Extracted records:
--- --- ---
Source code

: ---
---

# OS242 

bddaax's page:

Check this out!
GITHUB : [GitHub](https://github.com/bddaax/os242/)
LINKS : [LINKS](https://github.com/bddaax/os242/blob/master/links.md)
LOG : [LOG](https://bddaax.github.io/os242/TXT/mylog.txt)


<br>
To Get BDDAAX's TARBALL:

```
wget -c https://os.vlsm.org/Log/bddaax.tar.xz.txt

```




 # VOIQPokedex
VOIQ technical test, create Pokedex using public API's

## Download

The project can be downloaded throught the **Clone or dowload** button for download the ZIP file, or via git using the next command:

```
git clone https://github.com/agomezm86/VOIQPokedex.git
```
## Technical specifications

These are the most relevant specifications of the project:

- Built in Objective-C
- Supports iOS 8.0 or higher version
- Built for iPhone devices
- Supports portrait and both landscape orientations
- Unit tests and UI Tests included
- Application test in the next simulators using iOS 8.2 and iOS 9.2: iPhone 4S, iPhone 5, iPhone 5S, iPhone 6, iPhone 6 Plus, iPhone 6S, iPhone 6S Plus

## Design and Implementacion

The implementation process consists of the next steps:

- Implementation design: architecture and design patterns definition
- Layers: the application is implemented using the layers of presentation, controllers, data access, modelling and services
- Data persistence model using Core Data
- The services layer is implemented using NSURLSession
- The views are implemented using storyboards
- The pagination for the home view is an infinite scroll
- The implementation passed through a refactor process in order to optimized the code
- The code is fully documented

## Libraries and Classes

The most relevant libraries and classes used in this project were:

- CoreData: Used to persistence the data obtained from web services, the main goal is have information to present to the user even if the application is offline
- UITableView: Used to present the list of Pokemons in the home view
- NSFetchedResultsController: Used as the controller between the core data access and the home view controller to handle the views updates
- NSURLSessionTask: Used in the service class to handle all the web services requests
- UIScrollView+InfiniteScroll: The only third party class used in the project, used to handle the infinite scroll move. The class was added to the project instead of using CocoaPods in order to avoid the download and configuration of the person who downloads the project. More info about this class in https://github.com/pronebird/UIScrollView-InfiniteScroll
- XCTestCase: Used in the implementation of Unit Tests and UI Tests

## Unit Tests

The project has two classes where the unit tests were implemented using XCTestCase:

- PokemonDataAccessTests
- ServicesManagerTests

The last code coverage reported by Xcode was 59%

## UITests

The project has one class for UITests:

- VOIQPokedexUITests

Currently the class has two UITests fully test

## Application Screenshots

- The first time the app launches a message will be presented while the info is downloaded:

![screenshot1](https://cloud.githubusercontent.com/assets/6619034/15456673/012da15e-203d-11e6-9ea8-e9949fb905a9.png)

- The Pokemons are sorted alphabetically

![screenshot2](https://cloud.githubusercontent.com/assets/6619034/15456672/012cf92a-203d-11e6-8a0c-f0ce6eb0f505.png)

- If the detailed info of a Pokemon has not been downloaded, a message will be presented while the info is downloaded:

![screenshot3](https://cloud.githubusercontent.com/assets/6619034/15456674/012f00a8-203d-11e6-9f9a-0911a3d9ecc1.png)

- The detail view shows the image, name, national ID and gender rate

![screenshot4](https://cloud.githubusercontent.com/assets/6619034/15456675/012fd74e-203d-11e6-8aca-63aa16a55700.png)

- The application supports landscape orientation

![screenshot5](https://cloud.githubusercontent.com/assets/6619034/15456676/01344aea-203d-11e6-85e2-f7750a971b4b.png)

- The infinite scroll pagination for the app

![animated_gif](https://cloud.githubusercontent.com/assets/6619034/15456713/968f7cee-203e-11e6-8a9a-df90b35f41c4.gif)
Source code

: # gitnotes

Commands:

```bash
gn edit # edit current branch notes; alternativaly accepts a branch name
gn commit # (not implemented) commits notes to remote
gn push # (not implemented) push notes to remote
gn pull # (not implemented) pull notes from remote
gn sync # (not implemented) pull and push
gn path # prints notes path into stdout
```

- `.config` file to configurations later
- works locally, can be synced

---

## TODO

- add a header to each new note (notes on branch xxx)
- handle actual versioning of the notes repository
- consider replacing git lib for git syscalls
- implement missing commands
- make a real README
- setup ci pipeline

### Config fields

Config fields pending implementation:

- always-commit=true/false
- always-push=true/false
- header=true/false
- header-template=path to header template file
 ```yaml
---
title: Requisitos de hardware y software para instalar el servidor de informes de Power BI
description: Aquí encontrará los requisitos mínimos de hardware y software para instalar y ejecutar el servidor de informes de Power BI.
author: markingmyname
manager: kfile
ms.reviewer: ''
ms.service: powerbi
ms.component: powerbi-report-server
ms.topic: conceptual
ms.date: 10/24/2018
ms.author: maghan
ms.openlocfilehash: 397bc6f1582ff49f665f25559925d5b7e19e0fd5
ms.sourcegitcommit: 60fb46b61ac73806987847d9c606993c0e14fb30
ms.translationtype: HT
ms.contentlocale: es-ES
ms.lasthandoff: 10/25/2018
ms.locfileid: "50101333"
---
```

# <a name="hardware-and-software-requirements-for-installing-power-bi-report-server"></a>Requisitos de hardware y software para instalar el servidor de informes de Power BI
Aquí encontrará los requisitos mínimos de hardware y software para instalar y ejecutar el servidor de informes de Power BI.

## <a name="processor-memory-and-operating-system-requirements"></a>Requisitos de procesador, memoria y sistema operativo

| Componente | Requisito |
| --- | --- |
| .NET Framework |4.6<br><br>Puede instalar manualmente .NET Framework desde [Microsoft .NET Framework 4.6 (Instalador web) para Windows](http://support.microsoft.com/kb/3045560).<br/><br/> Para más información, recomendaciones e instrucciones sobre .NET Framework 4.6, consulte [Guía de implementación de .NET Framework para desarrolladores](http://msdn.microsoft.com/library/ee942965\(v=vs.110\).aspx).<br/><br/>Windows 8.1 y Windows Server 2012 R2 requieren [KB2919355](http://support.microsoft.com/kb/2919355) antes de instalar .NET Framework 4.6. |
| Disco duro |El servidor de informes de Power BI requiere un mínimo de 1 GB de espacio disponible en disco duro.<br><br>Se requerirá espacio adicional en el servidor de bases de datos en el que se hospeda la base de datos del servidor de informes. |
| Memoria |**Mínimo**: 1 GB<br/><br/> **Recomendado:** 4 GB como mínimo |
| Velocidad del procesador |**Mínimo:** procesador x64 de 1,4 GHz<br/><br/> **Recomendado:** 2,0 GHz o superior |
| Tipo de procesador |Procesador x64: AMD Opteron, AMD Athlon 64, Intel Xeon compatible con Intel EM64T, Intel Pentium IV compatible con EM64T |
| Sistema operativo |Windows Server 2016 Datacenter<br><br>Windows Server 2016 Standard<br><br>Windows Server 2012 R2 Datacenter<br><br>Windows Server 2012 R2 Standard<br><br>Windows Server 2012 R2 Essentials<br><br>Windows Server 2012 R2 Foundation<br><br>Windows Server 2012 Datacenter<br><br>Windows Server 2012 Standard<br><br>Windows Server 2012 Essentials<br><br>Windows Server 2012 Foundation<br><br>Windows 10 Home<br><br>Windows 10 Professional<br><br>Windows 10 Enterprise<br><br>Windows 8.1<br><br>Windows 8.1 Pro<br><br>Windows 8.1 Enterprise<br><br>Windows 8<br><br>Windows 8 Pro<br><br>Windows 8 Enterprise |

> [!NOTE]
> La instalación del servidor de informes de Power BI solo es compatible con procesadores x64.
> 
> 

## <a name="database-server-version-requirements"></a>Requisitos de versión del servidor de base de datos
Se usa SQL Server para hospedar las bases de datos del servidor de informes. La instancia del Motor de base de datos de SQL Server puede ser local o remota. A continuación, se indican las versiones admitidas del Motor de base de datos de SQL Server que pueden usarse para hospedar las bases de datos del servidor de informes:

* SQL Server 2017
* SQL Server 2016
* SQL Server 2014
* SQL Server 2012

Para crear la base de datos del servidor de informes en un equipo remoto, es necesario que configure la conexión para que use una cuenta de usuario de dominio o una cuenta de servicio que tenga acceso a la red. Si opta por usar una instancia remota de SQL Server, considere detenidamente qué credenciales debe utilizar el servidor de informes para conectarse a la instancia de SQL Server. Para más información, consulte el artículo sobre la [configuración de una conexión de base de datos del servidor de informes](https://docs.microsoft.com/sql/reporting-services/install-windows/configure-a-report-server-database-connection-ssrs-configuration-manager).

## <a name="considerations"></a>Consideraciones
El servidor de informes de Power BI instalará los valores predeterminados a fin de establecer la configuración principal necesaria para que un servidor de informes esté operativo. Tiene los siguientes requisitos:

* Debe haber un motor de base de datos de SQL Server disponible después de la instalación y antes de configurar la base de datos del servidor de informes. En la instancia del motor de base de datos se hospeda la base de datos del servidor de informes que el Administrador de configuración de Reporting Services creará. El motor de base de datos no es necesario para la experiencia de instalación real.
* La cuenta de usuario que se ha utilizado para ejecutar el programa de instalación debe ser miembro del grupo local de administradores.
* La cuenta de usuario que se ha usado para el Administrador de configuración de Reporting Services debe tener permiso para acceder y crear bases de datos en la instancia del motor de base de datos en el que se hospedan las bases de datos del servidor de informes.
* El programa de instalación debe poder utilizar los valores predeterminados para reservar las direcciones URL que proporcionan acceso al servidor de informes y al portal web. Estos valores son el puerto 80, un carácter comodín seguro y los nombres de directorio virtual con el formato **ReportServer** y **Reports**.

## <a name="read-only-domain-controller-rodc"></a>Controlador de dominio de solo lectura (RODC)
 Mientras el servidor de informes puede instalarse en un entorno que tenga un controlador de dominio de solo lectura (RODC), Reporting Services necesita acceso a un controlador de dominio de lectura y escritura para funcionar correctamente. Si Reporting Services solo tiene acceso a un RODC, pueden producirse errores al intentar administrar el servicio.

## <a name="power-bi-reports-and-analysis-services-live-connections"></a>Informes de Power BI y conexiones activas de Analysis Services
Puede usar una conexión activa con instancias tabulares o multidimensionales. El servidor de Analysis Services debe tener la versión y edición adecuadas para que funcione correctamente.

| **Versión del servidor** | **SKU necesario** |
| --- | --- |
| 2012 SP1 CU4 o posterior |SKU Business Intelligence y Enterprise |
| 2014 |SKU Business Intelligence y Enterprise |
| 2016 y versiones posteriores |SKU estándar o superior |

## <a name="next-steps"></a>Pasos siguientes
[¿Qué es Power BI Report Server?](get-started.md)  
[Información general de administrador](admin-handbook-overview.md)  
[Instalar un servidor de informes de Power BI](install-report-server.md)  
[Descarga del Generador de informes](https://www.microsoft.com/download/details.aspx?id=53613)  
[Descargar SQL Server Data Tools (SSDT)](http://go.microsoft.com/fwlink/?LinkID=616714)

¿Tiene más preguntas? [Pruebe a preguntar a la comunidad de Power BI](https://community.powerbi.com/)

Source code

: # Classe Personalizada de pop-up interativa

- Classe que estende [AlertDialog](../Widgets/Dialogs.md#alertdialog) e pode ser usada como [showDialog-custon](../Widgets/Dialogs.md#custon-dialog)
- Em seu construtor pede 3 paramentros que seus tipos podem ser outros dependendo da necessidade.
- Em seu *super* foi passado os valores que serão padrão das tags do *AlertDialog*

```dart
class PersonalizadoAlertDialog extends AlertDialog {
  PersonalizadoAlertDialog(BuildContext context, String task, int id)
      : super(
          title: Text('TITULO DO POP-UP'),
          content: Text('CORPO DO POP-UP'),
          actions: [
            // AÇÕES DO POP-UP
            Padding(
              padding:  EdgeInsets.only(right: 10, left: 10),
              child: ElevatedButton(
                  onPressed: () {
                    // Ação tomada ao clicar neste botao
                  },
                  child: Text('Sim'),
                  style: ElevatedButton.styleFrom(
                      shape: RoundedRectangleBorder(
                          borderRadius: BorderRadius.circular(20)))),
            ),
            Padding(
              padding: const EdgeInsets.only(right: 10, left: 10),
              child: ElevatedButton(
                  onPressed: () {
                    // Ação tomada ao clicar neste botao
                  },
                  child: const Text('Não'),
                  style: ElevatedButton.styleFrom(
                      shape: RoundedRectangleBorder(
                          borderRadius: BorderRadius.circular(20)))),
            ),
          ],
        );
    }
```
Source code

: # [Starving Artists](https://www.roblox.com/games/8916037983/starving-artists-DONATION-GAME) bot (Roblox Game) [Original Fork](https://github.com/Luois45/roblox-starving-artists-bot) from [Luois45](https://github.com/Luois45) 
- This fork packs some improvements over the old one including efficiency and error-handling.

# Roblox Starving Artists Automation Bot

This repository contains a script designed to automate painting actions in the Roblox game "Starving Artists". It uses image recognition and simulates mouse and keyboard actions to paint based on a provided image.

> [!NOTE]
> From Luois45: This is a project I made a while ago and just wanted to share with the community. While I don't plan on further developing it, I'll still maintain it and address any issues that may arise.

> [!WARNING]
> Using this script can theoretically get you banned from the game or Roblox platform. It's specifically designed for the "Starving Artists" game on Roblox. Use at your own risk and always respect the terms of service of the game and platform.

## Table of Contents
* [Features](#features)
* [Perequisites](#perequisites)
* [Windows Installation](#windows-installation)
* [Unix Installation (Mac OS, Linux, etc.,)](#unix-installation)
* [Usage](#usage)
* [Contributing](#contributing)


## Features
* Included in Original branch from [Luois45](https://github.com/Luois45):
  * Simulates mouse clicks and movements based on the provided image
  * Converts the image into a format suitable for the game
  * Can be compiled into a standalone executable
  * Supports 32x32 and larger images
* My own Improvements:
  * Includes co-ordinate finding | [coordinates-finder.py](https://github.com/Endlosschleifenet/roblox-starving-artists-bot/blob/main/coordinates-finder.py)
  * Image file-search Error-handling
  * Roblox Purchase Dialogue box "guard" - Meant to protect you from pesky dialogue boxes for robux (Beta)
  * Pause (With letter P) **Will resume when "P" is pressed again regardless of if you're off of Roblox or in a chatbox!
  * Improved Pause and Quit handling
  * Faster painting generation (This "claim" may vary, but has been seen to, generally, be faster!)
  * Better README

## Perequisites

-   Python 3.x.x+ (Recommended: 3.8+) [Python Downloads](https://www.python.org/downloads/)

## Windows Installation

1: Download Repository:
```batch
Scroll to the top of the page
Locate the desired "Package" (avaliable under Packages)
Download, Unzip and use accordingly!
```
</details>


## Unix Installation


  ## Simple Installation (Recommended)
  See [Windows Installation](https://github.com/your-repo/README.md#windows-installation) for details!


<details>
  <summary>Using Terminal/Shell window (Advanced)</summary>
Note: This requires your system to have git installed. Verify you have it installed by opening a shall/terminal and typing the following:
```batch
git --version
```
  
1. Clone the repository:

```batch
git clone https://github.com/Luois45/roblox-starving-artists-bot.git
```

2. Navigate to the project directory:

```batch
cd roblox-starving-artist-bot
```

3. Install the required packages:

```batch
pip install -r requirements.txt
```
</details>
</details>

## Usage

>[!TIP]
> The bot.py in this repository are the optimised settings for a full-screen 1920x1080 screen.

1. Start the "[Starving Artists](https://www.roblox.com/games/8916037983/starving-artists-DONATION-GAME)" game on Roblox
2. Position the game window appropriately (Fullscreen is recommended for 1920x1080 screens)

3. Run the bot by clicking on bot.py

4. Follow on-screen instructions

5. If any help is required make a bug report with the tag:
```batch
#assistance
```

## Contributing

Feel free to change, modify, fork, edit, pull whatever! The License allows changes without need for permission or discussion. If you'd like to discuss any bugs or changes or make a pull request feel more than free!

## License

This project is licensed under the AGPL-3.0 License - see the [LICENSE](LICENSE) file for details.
--- --- ---
## [DIRECTIONS FOR THIS TASK]
Beginning at the line above that contains "and larger images", return each line exactly through the line that contains "for robux (Beta)", and no others.

## [PROBLEM SOLUTION]
  * Supports 32x32 and larger images
* My own Improvements:
  * Includes co-ordinate finding | [coordinates-finder.py](https://github.com/Endlosschleifenet/roblox-starving-artists-bot/blob/main/coordinates-finder.py)
  * Image file-search Error-handling
  * Roblox Purchase Dialogue box "guard" - Meant to protect you from pesky dialogue boxes for robux (Beta)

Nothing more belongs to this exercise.